■ What is required ■
Your task is to filter the entries and copy every line containing the string "this".

■ Materials provided ■

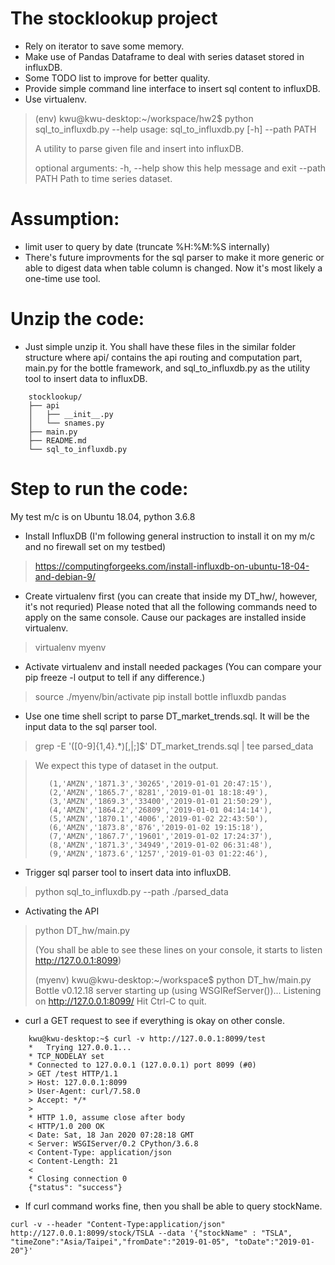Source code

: # The stocklookup project 

* Rely on iterator to save some memory.
* Make use of Pandas Dataframe to deal with series dataset stored in influxDB.
* Some TODO list to improve for better quality.
* Provide simple command line interface to insert sql content to influxDB.
* Use virtualenv.

>
>   (env) kwu@kwu-desktop:~/workspace/hw2$ python sql_to_influxdb.py --help
>   usage: sql_to_influxdb.py [-h] --path PATH
>   
>   A utility to parse given file and insert into influxDB.
>   
>   optional arguments:
>     -h, --help   show this help message and exit
>     --path PATH  Path to time series dataset.


# Assumption:
* limit user to query by date (truncate %H:%M:%S internally)
* There's future improvments for the sql parser to make it more generic or able
  to digest data when table column is changed. Now it's most likely a one-time use tool.


# Unzip the code:
* Just simple unzip it. You shall have these files in the similar folder
  structure where api/ contains the api routing and computation part, main.py
for the bottle framework, and sql_to_influxdb.py as the utility tool to insert
data to influxDB.

```
    stocklookup/
    ├── api
    │   ├── __init__.py
    │   └── snames.py
    ├── main.py
    ├── README.md
    └── sql_to_influxdb.py
```

# Step to run the code:
My test m/c is on Ubuntu 18.04, python 3.6.8
* Install InfluxDB (I'm following general instruction to install it on my m/c and no firewall set on my testbed)
> https://computingforgeeks.com/install-influxdb-on-ubuntu-18-04-and-debian-9/


* Create virtualenv first (you can create that inside my DT_hw/, however, it's not requried) Please noted that all the following commands need to apply on the same console. Cause our packages are installed inside virtualenv.
>
> virtualenv myenv


* Activate virtualenv and install needed packages (You can compare your pip
  freeze -l output to tell if any difference.)
>
> source ./myenv/bin/activate
> pip install bottle influxdb pandas


* Use one time shell script to parse DT_market_trends.sql. It will be the input
  data to the sql parser tool.
>
> grep -E '\([0-9]{1,4}.*\)[,|;]$' DT_market_trends.sql | tee parsed_data

> We expect this type of dataset in the output.
>
>        (1,'AMZN','1871.3','30265','2019-01-01 20:47:15'),
>        (2,'AMZN','1865.7','8281','2019-01-01 18:18:49'),
>        (3,'AMZN','1869.3','33400','2019-01-01 21:50:29'),
>        (4,'AMZN','1864.2','26809','2019-01-01 04:14:14'),
>        (5,'AMZN','1870.1','4006','2019-01-02 22:43:50'),
>        (6,'AMZN','1873.8','876','2019-01-02 19:15:18'),
>        (7,'AMZN','1867.7','19601','2019-01-02 17:24:37'),
>        (8,'AMZN','1871.3','34949','2019-01-02 06:31:48'),
>        (9,'AMZN','1873.6','1257','2019-01-03 01:22:46'),
>


* Trigger sql parser tool to insert data into influxDB.
>
> python sql_to_influxdb.py --path ./parsed_data


* Activating the API
>
> python DT_hw/main.py
>
> (You shall be able to see these lines on your console, it starts to listen http://127.0.0.1:8099)
>
>    (myenv) kwu@kwu-desktop:~/workspace$ python DT_hw/main.py
>    Bottle v0.12.18 server starting up (using WSGIRefServer())...
>    Listening on http://127.0.0.1:8099/
>    Hit Ctrl-C to quit. 


* curl a GET request to see if everything is okay on other consle.

```
    kwu@kwu-desktop:~$ curl -v http://127.0.0.1:8099/test
    *   Trying 127.0.0.1...
    * TCP_NODELAY set
    * Connected to 127.0.0.1 (127.0.0.1) port 8099 (#0)
    > GET /test HTTP/1.1
    > Host: 127.0.0.1:8099
    > User-Agent: curl/7.58.0
    > Accept: */*
    >
    * HTTP 1.0, assume close after body
    < HTTP/1.0 200 OK
    < Date: Sat, 18 Jan 2020 07:28:18 GMT
    < Server: WSGIServer/0.2 CPython/3.6.8
    < Content-Type: application/json
    < Content-Length: 21
    <
    * Closing connection 0
    {"status": "success"}
```

* If curl command works fine, then you shall be able to query stockName.

```
curl -v --header "Content-Type:application/json" http://127.0.0.1:8099/stock/TSLA --data '{"stockName" : "TSLA", "timeZone":"Asia/Taipei","fromDate":"2019-01-05", "toDate":"2019-01-20"}'
```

■ Result of the exercise ■
>     -h, --help   show this help message and exit
> We expect this type of dataset in the output.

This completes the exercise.